The scene that is used to set up Ripley’s new enhanced abilities, and her new status as an action star, takes place on a basketball court inside the spaceship. In this scene she first encounters the mercenaries and they fight over their inflated egos.
A number of ridiculous, stupid, and unimaginative filmmaking devices are used to make Ripley look like a bad-ass, and they include: Ripley dunking in slow motion, Ripley skillfully playing keep away with Johner, Ripley physically overpowering the two strongest men in the mercenary group, Ripley being slammed in the face by a weight deadened barbell, and finishing with Ripley making a long distance reverse one handed basketball shot – no film trickery was used on that last shot, so props to Sigourney Weaver.
For all intents and purposes Ripley only carries a familiar name, but is a completely different character. This begs the question why put Ripley in the movie? Why not do what the title suggests and resurrect the franchise by giving audiences a completely new protagonist to follow; this way audiences can be spared watching Alien’s primary protagonist getting butchered as a character.
Winona Ryder is terribly miscast in her role as Call. Her character, whom is very emotional, is meant to serve as a righteous character that is supposed to represent humanity’s ability to empathize with one another. Unfortunately, the film undermines Call’s representation of human empathy with a stupid plot twist half way through. At that point I could hardly care, Call had become so annoying I could have cared less where her story arc went.
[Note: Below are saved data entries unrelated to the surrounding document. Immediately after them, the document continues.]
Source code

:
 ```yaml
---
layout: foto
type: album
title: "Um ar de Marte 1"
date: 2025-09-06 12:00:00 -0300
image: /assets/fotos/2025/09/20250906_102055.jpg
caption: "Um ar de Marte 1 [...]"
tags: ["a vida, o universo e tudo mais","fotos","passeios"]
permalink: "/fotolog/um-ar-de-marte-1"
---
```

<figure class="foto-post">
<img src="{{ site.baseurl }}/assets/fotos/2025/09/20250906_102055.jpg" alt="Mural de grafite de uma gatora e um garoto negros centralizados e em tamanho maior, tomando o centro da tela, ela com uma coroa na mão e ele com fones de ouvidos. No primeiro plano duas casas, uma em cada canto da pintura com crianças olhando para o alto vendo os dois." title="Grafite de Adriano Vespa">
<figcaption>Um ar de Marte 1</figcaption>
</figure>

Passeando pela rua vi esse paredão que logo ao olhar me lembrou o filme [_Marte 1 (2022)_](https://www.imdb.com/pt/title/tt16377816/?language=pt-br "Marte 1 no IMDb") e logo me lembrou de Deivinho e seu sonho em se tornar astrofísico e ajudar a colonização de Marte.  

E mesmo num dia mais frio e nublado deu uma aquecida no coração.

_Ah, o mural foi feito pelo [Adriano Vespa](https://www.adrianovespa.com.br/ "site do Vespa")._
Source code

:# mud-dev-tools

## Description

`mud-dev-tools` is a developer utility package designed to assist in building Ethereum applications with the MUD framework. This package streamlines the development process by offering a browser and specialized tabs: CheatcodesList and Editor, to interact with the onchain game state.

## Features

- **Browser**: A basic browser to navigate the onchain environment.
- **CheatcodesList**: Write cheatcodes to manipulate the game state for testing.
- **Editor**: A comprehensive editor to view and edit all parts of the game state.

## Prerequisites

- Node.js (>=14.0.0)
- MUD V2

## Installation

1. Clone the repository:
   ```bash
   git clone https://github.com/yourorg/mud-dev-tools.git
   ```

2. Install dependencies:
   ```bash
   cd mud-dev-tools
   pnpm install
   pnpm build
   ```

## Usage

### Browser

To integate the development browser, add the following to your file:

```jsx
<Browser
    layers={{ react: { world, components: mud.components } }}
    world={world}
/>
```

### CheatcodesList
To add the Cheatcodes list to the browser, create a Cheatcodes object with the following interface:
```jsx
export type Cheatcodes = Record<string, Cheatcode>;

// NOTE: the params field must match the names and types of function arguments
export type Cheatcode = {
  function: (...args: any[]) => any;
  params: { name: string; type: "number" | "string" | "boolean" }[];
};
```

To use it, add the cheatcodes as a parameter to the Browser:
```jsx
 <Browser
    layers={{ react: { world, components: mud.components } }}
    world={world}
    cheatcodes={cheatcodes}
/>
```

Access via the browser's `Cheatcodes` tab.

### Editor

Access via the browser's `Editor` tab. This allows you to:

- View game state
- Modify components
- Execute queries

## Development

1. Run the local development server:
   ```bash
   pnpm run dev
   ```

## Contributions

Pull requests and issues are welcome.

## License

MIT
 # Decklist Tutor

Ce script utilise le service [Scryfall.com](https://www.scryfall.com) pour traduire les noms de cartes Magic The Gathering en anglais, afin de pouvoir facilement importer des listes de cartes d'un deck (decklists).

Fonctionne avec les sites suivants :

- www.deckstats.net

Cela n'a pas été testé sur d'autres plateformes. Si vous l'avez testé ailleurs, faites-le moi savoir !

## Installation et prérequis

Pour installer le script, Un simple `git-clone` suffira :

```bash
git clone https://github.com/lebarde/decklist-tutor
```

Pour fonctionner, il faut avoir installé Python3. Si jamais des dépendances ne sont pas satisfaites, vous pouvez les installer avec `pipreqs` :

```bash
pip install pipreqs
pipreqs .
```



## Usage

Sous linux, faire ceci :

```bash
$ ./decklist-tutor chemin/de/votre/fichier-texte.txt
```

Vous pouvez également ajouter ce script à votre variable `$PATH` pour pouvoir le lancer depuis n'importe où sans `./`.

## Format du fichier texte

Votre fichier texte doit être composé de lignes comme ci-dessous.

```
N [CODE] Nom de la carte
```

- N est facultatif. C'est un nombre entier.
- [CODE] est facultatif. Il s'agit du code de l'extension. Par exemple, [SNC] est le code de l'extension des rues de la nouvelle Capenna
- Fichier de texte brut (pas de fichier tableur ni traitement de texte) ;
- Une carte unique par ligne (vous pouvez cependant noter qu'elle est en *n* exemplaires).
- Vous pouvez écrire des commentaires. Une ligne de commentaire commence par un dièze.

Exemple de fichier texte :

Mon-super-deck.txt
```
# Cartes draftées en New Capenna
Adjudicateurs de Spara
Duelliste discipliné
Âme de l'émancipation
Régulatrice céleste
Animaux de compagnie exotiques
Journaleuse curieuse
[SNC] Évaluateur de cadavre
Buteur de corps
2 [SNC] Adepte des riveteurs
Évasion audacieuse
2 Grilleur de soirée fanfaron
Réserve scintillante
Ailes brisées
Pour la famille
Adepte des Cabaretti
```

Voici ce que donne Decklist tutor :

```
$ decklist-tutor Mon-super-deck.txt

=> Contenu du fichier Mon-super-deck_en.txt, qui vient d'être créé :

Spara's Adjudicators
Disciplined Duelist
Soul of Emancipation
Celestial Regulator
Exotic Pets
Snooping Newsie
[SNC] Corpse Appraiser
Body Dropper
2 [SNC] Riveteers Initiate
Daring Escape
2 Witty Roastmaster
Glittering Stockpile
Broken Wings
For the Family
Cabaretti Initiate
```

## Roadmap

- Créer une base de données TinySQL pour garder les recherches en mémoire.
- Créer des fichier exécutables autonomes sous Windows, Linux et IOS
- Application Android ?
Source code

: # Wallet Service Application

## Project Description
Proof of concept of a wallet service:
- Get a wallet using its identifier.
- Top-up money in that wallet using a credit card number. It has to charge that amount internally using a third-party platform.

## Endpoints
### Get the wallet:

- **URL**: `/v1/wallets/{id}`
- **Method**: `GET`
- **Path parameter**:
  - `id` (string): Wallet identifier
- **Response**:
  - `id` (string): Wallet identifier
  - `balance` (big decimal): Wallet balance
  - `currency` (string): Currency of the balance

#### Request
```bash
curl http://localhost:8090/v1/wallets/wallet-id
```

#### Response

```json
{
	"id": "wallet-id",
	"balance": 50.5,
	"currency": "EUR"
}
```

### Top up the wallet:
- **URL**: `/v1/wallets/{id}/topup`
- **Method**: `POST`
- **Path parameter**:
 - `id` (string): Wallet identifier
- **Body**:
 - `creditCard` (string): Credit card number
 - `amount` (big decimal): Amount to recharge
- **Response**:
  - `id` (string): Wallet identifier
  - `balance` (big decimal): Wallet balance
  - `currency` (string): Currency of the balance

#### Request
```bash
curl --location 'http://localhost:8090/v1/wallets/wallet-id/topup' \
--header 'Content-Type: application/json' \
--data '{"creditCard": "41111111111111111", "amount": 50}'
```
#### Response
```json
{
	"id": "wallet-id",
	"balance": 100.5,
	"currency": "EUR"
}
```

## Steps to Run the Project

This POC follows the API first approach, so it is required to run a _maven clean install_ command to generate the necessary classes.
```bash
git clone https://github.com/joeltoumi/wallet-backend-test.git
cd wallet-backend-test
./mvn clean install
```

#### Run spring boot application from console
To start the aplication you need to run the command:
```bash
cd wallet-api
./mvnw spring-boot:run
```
The film score does little to enhance the movie’s action scenes, or to enhance the overall creepiness that is felt in the first two Alien films. At times the music feels very out of place. Climactic moments don’t feel timed correctly and the emotional tone of the music doesn’t ever seem to fit appropriately with the emotional tone of the film.
The only good thing about Alien Resurrection is that its commercial success enabled director Jean-Pierre Jenuet to be given a generous amount of funding to make his next film, Amelie, which in my opinion was one of the ten best films made in the 2000’s. I’m willing to accept this trade off, I just wish it hadn’t come at the cost of destroying one of the film industries greatest science fiction franchises.